It was during college, during one of those rainy months, when I open the “unwatched” folder to venture into that one film that didn’t instantly seem interesting, that I came across Sweet and Lowdown. It was about a fictional jazz guitarist, Emmet Ray, calling himself to be the second best guitarist, his eccentric ways. The film had the usual Woody Allen sentimentality in relationships along with Sean Penn’s one-tonal way of a jazz musician’s characteristic reminiscent of the coke-sniffing character he played in Carlito’s Way. But what stood out was the gypsy-jazz music of Django that had seemingly inspired Allen and of course, Emmet. I had quickly made a copy of Django’s list of songs, a remastered version of sorts and from then on, the songs have been transferred from PCs to hard discs to travel bags to USBs to mobile phones, but never deleted. It is this ear of jazz I was familiar with.
It’s hard to describe jazz (once you begin to have an ear for it) without sounding like an annoying white-saviour like Sebastian in La La Land.
I was reduced to describing a track to a friend yesterday as maddening, delightful and all the time fun. Perhaps, it’s this inbuilt energy to render (tedium like) words useless that makes jazz a bit more alive (there you go again!). But then words can sometimes be relentless boomerangs that keep hitting your face from directions you don’t remember to have set them free. Or in this case da ba dee ba doo bappaaaba dee ba doo bapaa –
While watching La La Land, perhaps what mildly bothered me was that it wasn’t a black person playing the lead at the end. I found that it had much to say (rather Emma had much more to give) about Mia’s story, punctuated by richly creative “someone in the crowd” and “the fools who dream”. It was Mia who was consistent in sticking to her dream of telling stories, temporarily shook up, but never wavered. The scene outside the theatre after she realizes her play was a failure has enough say that this film is about her. Here’s where the suggestion of writing/enacting them becomes a way to seek creativity. Mia realizes her creative freedom by writing her own roles, but is (“waiting to be”) found via her acting on the stage. But later, the casting director calls out confidence on to her story telling. This inter-disciplinary and participative perspective of the creative process, (a larger story-telling process) from one-step behind, is what jazz inspires. Try listening (only listen) to Brazil (“Peche a la Mouche”) without bobbing your head. Django doesn’t want you listen without participation. A constant chance for one to be set entirely free to create. Perhaps her realisation seems to have come from Sebastian, but the entire career-conversation felt so casual that I felt Mia always knew what she wanted to do or perhaps Gosling never works for me, not more than a pretty Bollywood actress there to spit a few lines and be cutesy (seriously what’s up with Gosling’s hand-gestures, the way he holds a glass of water is unnecessarily exemplary).
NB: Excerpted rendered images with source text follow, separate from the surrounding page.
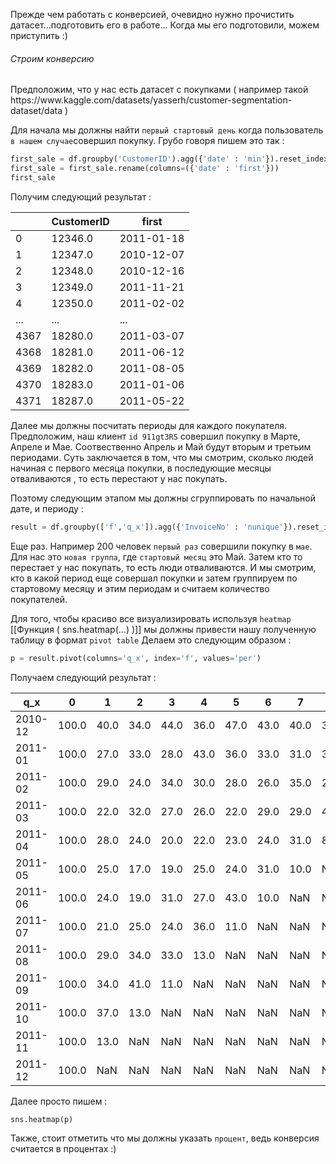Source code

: Прежде чем работать с конверсией, очевидно нужно прочистить датасет...подготовить его в работе...
Когда мы его подготовили, можем приступить :)
<h6>Строим конверсию</h6>
Предположим, что у нас есть датасет с покупками ( например такой https://www.kaggle.com/datasets/yasserh/customer-segmentation-dataset/data )

Для начала мы должны найти `первый стартовый день` когда пользователь `в нашем случае`совершил покупку. Грубо говоря пишем это так : 

```python
first_sale = df.groupby('CustomerID').agg({'date' : 'min'}).reset_index()
first_sale = first_sale.rename(columns=({'date' : 'first'}))
first_sale
```

Получим следующий результат :

|      | CustomerID | first      |
| ---- | ---------- | ---------- |
| 0    | 12346.0    | 2011-01-18 |
| 1    | 12347.0    | 2010-12-07 |
| 2    | 12348.0    | 2010-12-16 |
| 3    | 12349.0    | 2011-11-21 |
| 4    | 12350.0    | 2011-02-02 |
| ...  | ...        | ...        |
| 4367 | 18280.0    | 2011-03-07 |
| 4368 | 18281.0    | 2011-06-12 |
| 4369 | 18282.0    | 2011-08-05 |
| 4370 | 18283.0    | 2011-01-06 |
| 4371 | 18287.0    | 2011-05-22 |
Далее мы должны посчитать периоды для каждого покупателя. Предположим, наш клиент `id 911gt3RS` совершил покупку в Марте, Апреле и Мае. Соотвественно Апрель и Май будут вторым и третьим периодами. Суть заключается в том, что мы смотрим, сколько людей начиная с первого месяца покупки, в последующие месяцы отваливаются , то есть перестают у нас покупать. 

Поэтому следующим этапом мы должны сгруппировать по начальной дате, и периоду : 

```python 
result = df.groupby(['f','q_x']).agg({'InvoiceNo' : 'nunique'}).reset_index()
```

Еще раз. Например 200 человек `первый раз` совершили покупку в `мае`. Для нас это `новая группа`, где `стартовый месяц` это Май. Затем кто то перестает у нас покупать, то есть люди отваливаются. И мы смотрим, кто в какой период еще совершал покупки и затем группируем по стартовому месяцу и этим периодам и считаем количество покупателей. 

Для того, чтобы красиво все визуализировать используя `heatmap` [[Функция ( sns.heatmap(...) )]]  мы должны привести нашу полученную таблицу в формат `pivot table`
Делаем это следующим образом : 

```python 
p = result.pivot(columns='q_x', index='f', values='per')
```

Получаем следующий результат : 

| q_x     | 0     | 1    | 2    | 3    | 4    | 5    | 6    | 7    | 8    | 9    | 10   | 11   | 12   |
| ------- | ----- | ---- | ---- | ---- | ---- | ---- | ---- | ---- | ---- | ---- | ---- | ---- | ---- |
| 2010-12 | 100.0 | 40.0 | 34.0 | 44.0 | 36.0 | 47.0 | 43.0 | 40.0 | 39.0 | 47.0 | 45.0 | 66.0 | 23.0 |
| 2011-01 | 100.0 | 27.0 | 33.0 | 28.0 | 43.0 | 36.0 | 33.0 | 31.0 | 35.0 | 43.0 | 52.0 | 16.0 | NaN  |
| 2011-02 | 100.0 | 29.0 | 24.0 | 34.0 | 30.0 | 28.0 | 26.0 | 35.0 | 29.0 | 39.0 | 8.0  | NaN  | NaN  |
| 2011-03 | 100.0 | 22.0 | 32.0 | 27.0 | 26.0 | 22.0 | 29.0 | 29.0 | 41.0 | 9.0  | NaN  | NaN  | NaN  |
| 2011-04 | 100.0 | 28.0 | 24.0 | 20.0 | 22.0 | 23.0 | 24.0 | 31.0 | 8.0  | NaN  | NaN  | NaN  | NaN  |
| 2011-05 | 100.0 | 25.0 | 17.0 | 19.0 | 25.0 | 24.0 | 31.0 | 10.0 | NaN  | NaN  | NaN  | NaN  | NaN  |
| 2011-06 | 100.0 | 24.0 | 19.0 | 31.0 | 27.0 | 43.0 | 10.0 | NaN  | NaN  | NaN  | NaN  | NaN  | NaN  |
| 2011-07 | 100.0 | 21.0 | 25.0 | 24.0 | 36.0 | 11.0 | NaN  | NaN  | NaN  | NaN  | NaN  | NaN  | NaN  |
| 2011-08 | 100.0 | 29.0 | 34.0 | 33.0 | 13.0 | NaN  | NaN  | NaN  | NaN  | NaN  | NaN  | NaN  | NaN  |
| 2011-09 | 100.0 | 34.0 | 41.0 | 11.0 | NaN  | NaN  | NaN  | NaN  | NaN  | NaN  | NaN  | NaN  | NaN  |
| 2011-10 | 100.0 | 37.0 | 13.0 | NaN  | NaN  | NaN  | NaN  | NaN  | NaN  | NaN  | NaN  | NaN  | NaN  |
| 2011-11 | 100.0 | 13.0 | NaN  | NaN  | NaN  | NaN  | NaN  | NaN  | NaN  | NaN  | NaN  | NaN  | NaN  |
| 2011-12 | 100.0 | NaN  | NaN  | NaN  | NaN  | NaN  | NaN  | NaN  | NaN  | NaN  | NaN  | NaN  | NaN  |

Далее просто пишем : 

```python 
sns.heatmap(p)
```

Также, стоит отметить что мы должны указать `процент`, ведь конверсия считается в процентах :)

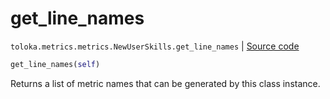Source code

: # get_line_names
`toloka.metrics.metrics.NewUserSkills.get_line_names` | [Source code](https://github.com/Toloka/toloka-kit/blob/v1.2.0/src/metrics/metrics.py#L323)

```python
get_line_names(self)
```

Returns a list of metric names that can be generated by this class instance.

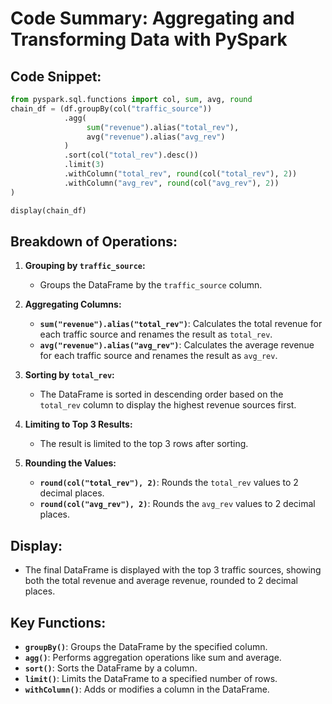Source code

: 
# Code Summary: Aggregating and Transforming Data with PySpark

## Code Snippet:
```python
from pyspark.sql.functions import col, sum, avg, round
chain_df = (df.groupBy(col("traffic_source"))
            .agg(
                 sum("revenue").alias("total_rev"),
                 avg("revenue").alias("avg_rev")
            )
            .sort(col("total_rev").desc())
            .limit(3)
            .withColumn("total_rev", round(col("total_rev"), 2))
            .withColumn("avg_rev", round(col("avg_rev"), 2))  
)

display(chain_df)
```

## Breakdown of Operations:

1. **Grouping by `traffic_source`:**
   - Groups the DataFrame by the `traffic_source` column.

2. **Aggregating Columns:**
   - **`sum("revenue").alias("total_rev")`**: Calculates the total revenue for each traffic source and renames the result as `total_rev`.
   - **`avg("revenue").alias("avg_rev")`**: Calculates the average revenue for each traffic source and renames the result as `avg_rev`.

3. **Sorting by `total_rev`:**
   - The DataFrame is sorted in descending order based on the `total_rev` column to display the highest revenue sources first.

4. **Limiting to Top 3 Results:**
   - The result is limited to the top 3 rows after sorting.

5. **Rounding the Values:**
   - **`round(col("total_rev"), 2)`**: Rounds the `total_rev` values to 2 decimal places.
   - **`round(col("avg_rev"), 2)`**: Rounds the `avg_rev` values to 2 decimal places.

## Display:
- The final DataFrame is displayed with the top 3 traffic sources, showing both the total revenue and average revenue, rounded to 2 decimal places.

## Key Functions:
- **`groupBy()`**: Groups the DataFrame by the specified column.
- **`agg()`**: Performs aggregation operations like sum and average.
- **`sort()`**: Sorts the DataFrame by a column.
- **`limit()`**: Limits the DataFrame to a specified number of rows.
- **`withColumn()`**: Adds or modifies a column in the DataFrame.

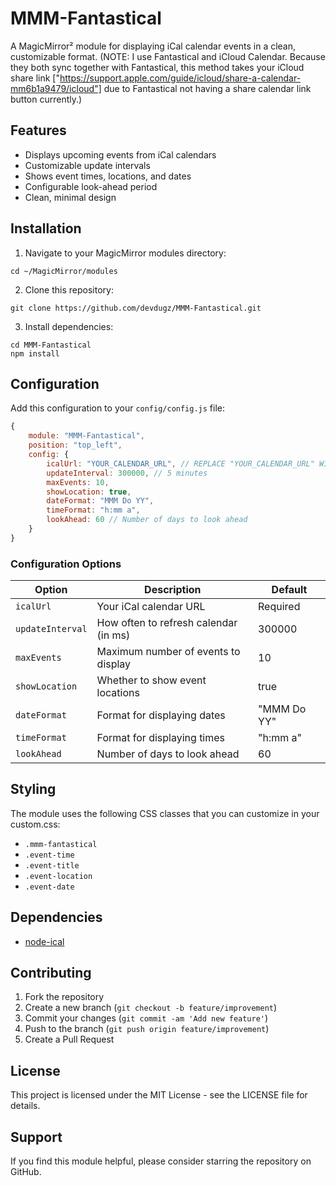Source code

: # MMM-Fantastical

A MagicMirror² module for displaying iCal calendar events in a clean, customizable format. (NOTE: I use Fantastical and iCloud Calendar. Because they both sync together with Fantastical, this method takes your iCloud share link ["https://support.apple.com/guide/icloud/share-a-calendar-mm6b1a9479/icloud"] due to Fantastical not having a share calendar link button currently.)

## Features
- Displays upcoming events from iCal calendars
- Customizable update intervals
- Shows event times, locations, and dates
- Configurable look-ahead period
- Clean, minimal design

## Installation

1. Navigate to your MagicMirror modules directory:
```
cd ~/MagicMirror/modules
```

2. Clone this repository:
```
git clone https://github.com/devdugz/MMM-Fantastical.git
```

3. Install dependencies:
```
cd MMM-Fantastical
npm install
```

## Configuration

Add this configuration to your `config/config.js` file:

```javascript
{
    module: "MMM-Fantastical",
    position: "top_left",
    config: {
        icalUrl: "YOUR_CALENDAR_URL", // REPLACE "YOUR_CALENDAR_URL" WITH YOUR ICAL LINK
        updateInterval: 300000, // 5 minutes
        maxEvents: 10,
        showLocation: true,
        dateFormat: "MMM Do YY",
        timeFormat: "h:mm a",
        lookAhead: 60 // Number of days to look ahead
    }
}
```

### Configuration Options

| Option | Description | Default |
|--------|-------------|---------|
| `icalUrl` | Your iCal calendar URL | Required |
| `updateInterval` | How often to refresh calendar (in ms) | 300000 |
| `maxEvents` | Maximum number of events to display | 10 |
| `showLocation` | Whether to show event locations | true |
| `dateFormat` | Format for displaying dates | "MMM Do YY" |
| `timeFormat` | Format for displaying times | "h:mm a" |
| `lookAhead` | Number of days to look ahead | 60 |

## Styling

The module uses the following CSS classes that you can customize in your custom.css:
- `.mmm-fantastical`
- `.event-time`
- `.event-title`
- `.event-location`
- `.event-date`

## Dependencies
- [node-ical](https://github.com/jens-maus/node-ical)

## Contributing
1. Fork the repository
2. Create a new branch (`git checkout -b feature/improvement`)
3. Commit your changes (`git commit -am 'Add new feature'`)
4. Push to the branch (`git push origin feature/improvement`)
5. Create a Pull Request

## License
This project is licensed under the MIT License - see the LICENSE file for details.

## Support
If you find this module helpful, please consider starring the repository on GitHub.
Coming back to the black-rep, interestingly the black person who joins mid-way is the contemporary dialogue in the film, the innovator. In Hip-Hop’s context (Hip Hop Evolution), the West coast (LA) has always been innovative (Ice Cube & NWA, Dr. Dre) in their approach to music (or be anything) as compared to what originally began in an East coast basement. So perhaps it is more to do with LA, the place and it’s culture (Damien does suggest that from a whiny white jazz musician’s perspective, which was presumptuous) and it’s here where the reception of “The Messengers” that I found mildly troubling, like Damien was giving a message. The irony, if he’d land up an Oscar in this heavily self-conscious #OscarSoWhite Oscars, is not so glaring since La La Land is The Messenger just posing as Seb’s.
My favorite song in the film was “city of stars”. It was magic, being lost and found at the same time.